### Action item
When writing out the entries below, keep only the lines from the line with "Tools Through Rental" to the line with "Search and book", both included, exactly as they are, and leave the pictures aside.

### Listed records
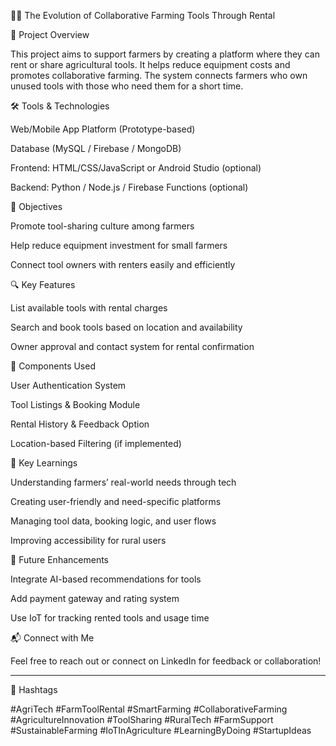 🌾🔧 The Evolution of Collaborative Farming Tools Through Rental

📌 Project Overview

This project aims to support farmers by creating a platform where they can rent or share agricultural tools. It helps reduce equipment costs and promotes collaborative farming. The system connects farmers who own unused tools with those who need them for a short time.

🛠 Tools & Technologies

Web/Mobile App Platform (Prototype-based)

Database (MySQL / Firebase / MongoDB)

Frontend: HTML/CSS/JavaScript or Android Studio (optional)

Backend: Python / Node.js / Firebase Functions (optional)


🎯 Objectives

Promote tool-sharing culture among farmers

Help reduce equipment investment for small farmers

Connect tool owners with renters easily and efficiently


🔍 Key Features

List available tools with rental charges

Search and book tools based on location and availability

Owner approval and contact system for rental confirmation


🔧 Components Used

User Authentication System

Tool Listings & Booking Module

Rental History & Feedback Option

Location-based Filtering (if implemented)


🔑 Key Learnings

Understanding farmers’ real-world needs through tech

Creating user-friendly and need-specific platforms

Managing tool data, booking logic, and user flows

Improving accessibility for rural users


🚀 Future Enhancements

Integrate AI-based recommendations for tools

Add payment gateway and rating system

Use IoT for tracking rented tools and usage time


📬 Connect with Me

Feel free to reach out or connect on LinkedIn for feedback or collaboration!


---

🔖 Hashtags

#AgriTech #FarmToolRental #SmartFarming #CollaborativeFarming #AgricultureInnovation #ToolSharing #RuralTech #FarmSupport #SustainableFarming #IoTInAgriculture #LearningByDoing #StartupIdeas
---
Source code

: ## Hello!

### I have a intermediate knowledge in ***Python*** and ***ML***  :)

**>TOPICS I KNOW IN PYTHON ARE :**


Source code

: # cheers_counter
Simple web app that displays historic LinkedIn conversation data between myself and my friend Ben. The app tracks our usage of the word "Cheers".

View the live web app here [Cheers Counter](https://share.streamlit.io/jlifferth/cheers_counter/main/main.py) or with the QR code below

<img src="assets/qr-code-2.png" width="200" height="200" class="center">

### Completed exercise
 🌾🔧 The Evolution of Collaborative Farming Tools Through Rental

📌 Project Overview

This project aims to support farmers by creating a platform where they can rent or share agricultural tools. It helps reduce equipment costs and promotes collaborative farming. The system connects farmers who own unused tools with those who need them for a short time.

🛠 Tools & Technologies

Web/Mobile App Platform (Prototype-based)

Database (MySQL / Firebase / MongoDB)

Frontend: HTML/CSS/JavaScript or Android Studio (optional)

Backend: Python / Node.js / Firebase Functions (optional)


🎯 Objectives

Promote tool-sharing culture among farmers

Help reduce equipment investment for small farmers

Connect tool owners with renters easily and efficiently


🔍 Key Features

List available tools with rental charges

Search and book tools based on location and availability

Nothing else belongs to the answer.